At this time, the significance of the absence of treatment effect in the nodes in node-positive patients undergoing SNB after NAC is not known. Due to other factors which may influence the identification of treatment effect in node-positive patients after NAC, the absence of treatment effect in the SNs is not currently an indication for ALND at our institution.
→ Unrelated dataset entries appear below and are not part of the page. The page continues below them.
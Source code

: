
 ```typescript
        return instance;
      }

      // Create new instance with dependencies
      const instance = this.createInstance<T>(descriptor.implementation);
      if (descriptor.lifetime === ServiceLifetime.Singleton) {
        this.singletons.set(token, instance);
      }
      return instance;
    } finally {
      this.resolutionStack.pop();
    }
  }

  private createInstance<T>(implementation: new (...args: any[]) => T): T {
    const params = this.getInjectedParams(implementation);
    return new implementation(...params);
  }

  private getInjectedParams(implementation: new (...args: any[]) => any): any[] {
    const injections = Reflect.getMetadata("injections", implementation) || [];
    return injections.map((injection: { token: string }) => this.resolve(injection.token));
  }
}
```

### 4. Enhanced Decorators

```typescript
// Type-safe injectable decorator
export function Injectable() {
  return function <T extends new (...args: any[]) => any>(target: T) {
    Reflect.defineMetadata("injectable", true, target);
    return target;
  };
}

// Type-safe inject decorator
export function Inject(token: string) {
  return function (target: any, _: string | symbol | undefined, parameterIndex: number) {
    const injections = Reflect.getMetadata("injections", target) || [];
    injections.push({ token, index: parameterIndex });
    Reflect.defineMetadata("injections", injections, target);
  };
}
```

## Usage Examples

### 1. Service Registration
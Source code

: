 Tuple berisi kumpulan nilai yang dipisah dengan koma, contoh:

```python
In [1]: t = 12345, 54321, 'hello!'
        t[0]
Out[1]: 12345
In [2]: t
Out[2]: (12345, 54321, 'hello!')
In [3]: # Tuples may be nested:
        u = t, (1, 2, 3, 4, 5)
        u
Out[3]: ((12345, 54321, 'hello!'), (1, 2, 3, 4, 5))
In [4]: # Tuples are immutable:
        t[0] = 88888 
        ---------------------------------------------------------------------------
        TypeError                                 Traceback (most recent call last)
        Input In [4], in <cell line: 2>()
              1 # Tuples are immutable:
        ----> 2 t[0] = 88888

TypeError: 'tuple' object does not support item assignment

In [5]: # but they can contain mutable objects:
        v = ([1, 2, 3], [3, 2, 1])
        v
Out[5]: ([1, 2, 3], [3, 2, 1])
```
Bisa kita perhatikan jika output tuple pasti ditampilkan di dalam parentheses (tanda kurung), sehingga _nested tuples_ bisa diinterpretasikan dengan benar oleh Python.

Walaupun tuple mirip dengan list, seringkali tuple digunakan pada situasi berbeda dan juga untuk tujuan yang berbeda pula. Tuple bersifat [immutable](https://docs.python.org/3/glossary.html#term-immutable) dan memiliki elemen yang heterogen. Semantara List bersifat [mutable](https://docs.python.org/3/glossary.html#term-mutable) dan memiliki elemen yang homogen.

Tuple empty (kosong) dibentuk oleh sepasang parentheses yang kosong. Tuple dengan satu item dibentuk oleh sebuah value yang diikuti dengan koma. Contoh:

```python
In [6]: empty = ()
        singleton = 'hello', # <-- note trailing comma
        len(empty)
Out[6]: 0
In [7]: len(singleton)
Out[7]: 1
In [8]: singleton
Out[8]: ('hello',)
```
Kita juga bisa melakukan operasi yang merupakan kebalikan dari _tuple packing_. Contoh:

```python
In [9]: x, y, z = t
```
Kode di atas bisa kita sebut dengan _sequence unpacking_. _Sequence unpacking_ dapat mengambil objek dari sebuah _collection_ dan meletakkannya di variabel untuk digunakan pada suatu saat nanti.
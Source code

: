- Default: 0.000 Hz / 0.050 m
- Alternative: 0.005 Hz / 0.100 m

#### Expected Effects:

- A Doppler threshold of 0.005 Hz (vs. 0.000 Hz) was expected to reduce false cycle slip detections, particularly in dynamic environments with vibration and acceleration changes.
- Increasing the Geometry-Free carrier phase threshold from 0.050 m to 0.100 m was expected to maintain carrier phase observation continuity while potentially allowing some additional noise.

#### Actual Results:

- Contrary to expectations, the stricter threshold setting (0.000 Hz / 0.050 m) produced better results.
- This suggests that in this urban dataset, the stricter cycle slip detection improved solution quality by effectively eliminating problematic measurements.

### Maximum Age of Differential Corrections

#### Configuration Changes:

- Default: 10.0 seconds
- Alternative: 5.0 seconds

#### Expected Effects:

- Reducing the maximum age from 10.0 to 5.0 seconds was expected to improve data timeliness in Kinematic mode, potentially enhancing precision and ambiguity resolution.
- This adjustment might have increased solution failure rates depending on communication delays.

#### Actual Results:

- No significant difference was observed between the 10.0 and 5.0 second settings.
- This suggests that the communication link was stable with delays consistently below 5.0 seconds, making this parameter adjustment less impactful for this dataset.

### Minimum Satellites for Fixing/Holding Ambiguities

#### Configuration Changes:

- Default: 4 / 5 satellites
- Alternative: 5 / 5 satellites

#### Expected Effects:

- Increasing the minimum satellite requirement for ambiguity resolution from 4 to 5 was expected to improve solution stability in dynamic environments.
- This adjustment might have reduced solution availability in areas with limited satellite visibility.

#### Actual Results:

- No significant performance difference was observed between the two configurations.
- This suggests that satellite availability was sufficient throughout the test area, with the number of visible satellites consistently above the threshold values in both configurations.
In conclusion, identification of treatment effect in negative nodes post-NAC in patients presenting with nodal metastases is another method of confirming that a positive node has been retrieved, similar to clipping the node. The use of dual tracer mapping and retrieval of ≥ 3 more SNs in N+ patients post-NAC resulted in identification of treatment effect in 88% of SNB patients without nodal marking, suggesting that nodal clipping may not be necessary to achieve an acceptable false-negative rate.

Synopsis.

Following neoadjuvant chemotherapy, sentinel nodes with treatment effect were identified in 88% of initially node-positive patients who achieved a nodal pathologic complete response without marking the nodes, suggesting an acceptable false-negative rate may be achieved without nodal clipping.

Acknowledgments

Disclosures: This study was funded in part by NIH/NCI Cancer Center Support Grant No. P30 CA008748 and presented in podium format at the 69th Society of Surgical Oncology Annual Cancer Symposium, Boston, MA, March 2-5, 2016.

Footnotes

The authors have no conflict of interest disclosures to report, and the findings presented in this manuscript have not been published elsewhere.